## What you will do:
Your answer must be every line of the data below that holds the string "environment", copied exactly.

## Dataset excerpts:

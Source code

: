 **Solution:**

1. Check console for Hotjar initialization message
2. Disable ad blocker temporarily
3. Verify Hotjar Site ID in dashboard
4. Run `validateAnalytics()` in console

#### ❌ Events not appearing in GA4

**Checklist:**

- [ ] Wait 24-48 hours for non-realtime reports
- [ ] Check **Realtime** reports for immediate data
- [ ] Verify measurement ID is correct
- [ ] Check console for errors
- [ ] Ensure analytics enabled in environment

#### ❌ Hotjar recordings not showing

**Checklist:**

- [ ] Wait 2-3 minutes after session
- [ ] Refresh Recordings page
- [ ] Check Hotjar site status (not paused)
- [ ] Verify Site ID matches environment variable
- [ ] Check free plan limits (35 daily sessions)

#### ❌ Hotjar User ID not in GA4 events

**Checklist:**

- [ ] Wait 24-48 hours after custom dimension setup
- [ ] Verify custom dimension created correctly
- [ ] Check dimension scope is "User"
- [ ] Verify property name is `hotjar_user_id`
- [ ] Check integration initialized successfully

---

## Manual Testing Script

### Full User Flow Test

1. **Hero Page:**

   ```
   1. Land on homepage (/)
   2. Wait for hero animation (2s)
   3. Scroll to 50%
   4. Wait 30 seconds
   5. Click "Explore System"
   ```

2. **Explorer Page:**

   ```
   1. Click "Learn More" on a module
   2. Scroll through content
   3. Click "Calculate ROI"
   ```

## Solution:
- [ ] Ensure analytics enabled in environment
- [ ] Verify Site ID matches environment variable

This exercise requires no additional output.